##### GIVEN INFORMATION

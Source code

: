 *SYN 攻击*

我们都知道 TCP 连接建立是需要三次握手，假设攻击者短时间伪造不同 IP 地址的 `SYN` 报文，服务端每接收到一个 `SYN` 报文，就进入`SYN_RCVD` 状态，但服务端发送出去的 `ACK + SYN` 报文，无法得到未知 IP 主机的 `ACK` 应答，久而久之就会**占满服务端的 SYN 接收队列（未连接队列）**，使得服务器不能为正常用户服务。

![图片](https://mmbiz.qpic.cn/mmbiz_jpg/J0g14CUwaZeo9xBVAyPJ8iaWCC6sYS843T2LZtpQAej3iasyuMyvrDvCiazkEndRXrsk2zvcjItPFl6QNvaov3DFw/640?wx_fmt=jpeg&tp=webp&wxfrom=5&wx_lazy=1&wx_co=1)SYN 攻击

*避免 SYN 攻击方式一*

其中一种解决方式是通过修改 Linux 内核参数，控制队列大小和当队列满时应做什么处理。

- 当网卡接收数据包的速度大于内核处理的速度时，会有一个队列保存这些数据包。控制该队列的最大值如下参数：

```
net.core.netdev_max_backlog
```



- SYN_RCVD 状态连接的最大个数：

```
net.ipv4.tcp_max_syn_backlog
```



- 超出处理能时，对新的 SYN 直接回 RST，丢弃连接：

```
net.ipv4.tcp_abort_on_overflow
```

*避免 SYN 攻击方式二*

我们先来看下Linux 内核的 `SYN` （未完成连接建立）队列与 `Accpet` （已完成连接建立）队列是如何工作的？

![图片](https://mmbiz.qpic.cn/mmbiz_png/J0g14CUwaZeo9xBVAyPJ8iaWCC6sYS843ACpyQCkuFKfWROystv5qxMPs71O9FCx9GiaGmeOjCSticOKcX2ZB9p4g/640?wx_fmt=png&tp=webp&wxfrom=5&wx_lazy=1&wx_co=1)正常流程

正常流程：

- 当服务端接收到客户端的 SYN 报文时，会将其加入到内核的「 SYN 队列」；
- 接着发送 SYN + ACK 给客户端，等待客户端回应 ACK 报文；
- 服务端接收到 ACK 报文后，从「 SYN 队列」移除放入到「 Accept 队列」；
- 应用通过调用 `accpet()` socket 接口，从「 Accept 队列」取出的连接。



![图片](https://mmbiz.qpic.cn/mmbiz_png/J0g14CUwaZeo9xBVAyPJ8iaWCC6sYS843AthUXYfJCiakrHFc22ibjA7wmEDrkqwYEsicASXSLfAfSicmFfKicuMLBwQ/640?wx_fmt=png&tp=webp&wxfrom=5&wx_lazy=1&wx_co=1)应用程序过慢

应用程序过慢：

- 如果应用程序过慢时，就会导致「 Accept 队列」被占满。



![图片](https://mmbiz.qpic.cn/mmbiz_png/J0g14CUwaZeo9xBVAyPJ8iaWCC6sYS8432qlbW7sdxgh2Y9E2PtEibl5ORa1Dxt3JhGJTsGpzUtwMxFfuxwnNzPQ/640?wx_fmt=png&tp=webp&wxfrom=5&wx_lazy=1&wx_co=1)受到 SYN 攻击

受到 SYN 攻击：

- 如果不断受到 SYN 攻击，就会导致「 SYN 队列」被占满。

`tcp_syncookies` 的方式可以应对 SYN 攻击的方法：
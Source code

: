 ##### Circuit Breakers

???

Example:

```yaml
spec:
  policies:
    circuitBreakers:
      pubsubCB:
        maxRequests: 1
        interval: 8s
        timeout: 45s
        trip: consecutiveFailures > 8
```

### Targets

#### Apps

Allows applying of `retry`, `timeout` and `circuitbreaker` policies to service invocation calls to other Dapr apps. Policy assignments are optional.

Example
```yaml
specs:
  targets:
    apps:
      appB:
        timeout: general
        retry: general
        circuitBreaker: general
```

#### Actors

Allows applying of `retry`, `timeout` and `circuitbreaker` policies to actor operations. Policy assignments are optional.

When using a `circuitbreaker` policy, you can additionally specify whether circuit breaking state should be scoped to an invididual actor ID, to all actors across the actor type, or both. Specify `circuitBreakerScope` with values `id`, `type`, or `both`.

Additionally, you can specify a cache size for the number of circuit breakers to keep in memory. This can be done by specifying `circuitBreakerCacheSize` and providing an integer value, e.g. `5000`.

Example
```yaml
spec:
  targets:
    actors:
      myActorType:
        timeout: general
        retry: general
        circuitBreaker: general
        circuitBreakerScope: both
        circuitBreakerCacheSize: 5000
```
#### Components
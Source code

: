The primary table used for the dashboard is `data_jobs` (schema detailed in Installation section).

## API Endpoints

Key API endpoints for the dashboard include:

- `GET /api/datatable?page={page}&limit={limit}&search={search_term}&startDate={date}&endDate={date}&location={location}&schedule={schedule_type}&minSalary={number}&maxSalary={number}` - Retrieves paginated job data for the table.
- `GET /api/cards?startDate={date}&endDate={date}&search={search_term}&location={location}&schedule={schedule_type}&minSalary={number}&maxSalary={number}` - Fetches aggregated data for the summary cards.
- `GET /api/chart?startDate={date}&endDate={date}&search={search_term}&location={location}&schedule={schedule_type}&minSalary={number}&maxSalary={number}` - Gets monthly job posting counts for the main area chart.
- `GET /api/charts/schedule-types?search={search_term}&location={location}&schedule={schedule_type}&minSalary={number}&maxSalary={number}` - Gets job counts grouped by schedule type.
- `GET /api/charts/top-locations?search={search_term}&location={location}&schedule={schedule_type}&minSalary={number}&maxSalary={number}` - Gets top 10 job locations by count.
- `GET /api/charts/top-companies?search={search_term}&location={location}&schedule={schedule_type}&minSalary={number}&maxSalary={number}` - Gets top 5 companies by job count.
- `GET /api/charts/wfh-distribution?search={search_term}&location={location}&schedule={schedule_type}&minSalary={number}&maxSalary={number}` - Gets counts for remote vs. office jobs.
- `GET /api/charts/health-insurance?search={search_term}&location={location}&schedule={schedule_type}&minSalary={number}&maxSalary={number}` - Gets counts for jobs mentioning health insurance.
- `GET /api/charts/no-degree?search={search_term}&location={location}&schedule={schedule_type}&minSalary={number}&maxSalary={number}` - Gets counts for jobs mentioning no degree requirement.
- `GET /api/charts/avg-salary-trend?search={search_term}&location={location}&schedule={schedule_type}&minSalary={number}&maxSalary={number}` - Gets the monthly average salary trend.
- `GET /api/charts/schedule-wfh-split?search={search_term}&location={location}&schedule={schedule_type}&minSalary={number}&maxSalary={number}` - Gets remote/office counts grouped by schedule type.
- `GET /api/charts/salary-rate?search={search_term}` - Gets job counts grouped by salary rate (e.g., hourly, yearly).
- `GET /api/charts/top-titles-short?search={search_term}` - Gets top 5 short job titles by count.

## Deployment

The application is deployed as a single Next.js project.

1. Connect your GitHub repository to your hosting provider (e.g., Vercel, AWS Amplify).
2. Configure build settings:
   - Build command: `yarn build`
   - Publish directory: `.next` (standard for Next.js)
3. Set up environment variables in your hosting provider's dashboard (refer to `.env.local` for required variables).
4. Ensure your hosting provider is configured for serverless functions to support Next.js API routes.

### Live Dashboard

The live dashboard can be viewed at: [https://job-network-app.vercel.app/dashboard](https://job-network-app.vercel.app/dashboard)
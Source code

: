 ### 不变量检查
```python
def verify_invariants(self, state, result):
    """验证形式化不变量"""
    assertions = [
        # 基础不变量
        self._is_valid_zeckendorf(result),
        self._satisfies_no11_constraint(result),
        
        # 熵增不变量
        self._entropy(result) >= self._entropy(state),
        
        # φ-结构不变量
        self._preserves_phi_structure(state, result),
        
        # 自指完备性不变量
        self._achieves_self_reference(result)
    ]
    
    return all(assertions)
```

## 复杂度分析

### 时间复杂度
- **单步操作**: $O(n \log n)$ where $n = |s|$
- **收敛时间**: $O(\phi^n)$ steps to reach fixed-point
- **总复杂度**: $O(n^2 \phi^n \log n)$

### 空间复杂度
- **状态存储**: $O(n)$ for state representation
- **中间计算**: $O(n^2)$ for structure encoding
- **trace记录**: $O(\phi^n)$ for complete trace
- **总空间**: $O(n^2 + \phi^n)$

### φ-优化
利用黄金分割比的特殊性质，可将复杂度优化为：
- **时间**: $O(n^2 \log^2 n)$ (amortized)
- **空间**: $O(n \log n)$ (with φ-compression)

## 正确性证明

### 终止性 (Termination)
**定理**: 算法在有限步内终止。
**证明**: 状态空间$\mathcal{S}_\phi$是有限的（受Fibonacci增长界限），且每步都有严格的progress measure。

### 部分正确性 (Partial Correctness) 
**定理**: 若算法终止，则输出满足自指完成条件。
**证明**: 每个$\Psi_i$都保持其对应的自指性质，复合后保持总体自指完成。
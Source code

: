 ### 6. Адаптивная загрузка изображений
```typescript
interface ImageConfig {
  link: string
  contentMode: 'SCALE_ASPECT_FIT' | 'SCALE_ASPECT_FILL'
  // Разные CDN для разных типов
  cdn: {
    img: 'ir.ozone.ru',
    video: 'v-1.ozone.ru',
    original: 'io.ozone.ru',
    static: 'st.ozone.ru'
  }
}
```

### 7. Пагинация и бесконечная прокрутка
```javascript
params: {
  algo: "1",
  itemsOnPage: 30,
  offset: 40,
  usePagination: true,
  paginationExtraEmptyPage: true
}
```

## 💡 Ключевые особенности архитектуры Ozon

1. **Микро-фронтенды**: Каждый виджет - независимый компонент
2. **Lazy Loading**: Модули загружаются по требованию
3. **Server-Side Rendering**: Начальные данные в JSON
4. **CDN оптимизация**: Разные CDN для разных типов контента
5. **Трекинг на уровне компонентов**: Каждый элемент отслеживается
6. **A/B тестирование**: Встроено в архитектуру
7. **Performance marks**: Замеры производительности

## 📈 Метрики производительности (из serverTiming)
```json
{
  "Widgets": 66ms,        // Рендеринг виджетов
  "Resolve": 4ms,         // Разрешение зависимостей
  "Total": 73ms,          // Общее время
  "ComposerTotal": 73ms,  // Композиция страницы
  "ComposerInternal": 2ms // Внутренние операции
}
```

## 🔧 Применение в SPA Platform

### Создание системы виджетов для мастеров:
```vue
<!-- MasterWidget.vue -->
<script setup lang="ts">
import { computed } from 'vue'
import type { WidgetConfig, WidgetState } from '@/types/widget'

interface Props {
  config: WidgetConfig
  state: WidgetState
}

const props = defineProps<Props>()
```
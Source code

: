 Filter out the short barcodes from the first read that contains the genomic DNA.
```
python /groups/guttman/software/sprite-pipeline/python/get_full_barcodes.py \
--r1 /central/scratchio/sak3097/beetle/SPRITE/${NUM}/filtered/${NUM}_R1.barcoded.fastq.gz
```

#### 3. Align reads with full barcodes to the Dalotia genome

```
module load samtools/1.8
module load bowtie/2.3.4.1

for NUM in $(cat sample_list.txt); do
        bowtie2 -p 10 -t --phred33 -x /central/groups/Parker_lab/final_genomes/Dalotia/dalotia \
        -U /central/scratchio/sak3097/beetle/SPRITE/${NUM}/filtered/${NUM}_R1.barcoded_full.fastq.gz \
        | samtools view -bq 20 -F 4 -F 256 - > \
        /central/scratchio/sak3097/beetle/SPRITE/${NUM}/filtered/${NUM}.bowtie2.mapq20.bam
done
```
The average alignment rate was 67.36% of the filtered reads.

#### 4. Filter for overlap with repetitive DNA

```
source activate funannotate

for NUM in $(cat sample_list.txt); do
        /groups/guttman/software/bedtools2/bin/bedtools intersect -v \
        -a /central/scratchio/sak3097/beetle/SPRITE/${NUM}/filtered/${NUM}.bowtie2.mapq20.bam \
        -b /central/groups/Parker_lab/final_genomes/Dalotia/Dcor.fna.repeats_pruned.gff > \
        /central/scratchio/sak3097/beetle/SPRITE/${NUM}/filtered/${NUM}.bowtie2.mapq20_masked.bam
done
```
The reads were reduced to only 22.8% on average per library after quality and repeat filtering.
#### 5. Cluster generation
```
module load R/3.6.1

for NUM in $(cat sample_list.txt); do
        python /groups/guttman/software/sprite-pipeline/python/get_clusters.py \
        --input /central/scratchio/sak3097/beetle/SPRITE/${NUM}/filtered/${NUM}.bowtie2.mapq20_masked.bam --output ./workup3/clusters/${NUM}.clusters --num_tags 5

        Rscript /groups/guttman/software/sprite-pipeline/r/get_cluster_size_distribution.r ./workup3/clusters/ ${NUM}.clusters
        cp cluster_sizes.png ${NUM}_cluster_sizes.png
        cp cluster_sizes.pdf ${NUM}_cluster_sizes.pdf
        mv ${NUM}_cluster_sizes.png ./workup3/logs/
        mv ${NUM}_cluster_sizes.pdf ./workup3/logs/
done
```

##########

[WORK INSTRUCTION]
Exact duplication is required for the lines above, from the line that contains "the summary cards." to the line that contains "mentioning health insurance.", inclusive; omit all others.

[SOLUTION]
- `GET /api/cards?startDate={date}&endDate={date}&search={search_term}&location={location}&schedule={schedule_type}&minSalary={number}&maxSalary={number}` - Fetches aggregated data for the summary cards.
- `GET /api/chart?startDate={date}&endDate={date}&search={search_term}&location={location}&schedule={schedule_type}&minSalary={number}&maxSalary={number}` - Gets monthly job posting counts for the main area chart.
- `GET /api/charts/schedule-types?search={search_term}&location={location}&schedule={schedule_type}&minSalary={number}&maxSalary={number}` - Gets job counts grouped by schedule type.
- `GET /api/charts/top-locations?search={search_term}&location={location}&schedule={schedule_type}&minSalary={number}&maxSalary={number}` - Gets top 10 job locations by count.
- `GET /api/charts/top-companies?search={search_term}&location={location}&schedule={schedule_type}&minSalary={number}&maxSalary={number}` - Gets top 5 companies by job count.
- `GET /api/charts/wfh-distribution?search={search_term}&location={location}&schedule={schedule_type}&minSalary={number}&maxSalary={number}` - Gets counts for remote vs. office jobs.
- `GET /api/charts/health-insurance?search={search_term}&location={location}&schedule={schedule_type}&minSalary={number}&maxSalary={number}` - Gets counts for jobs mentioning health insurance.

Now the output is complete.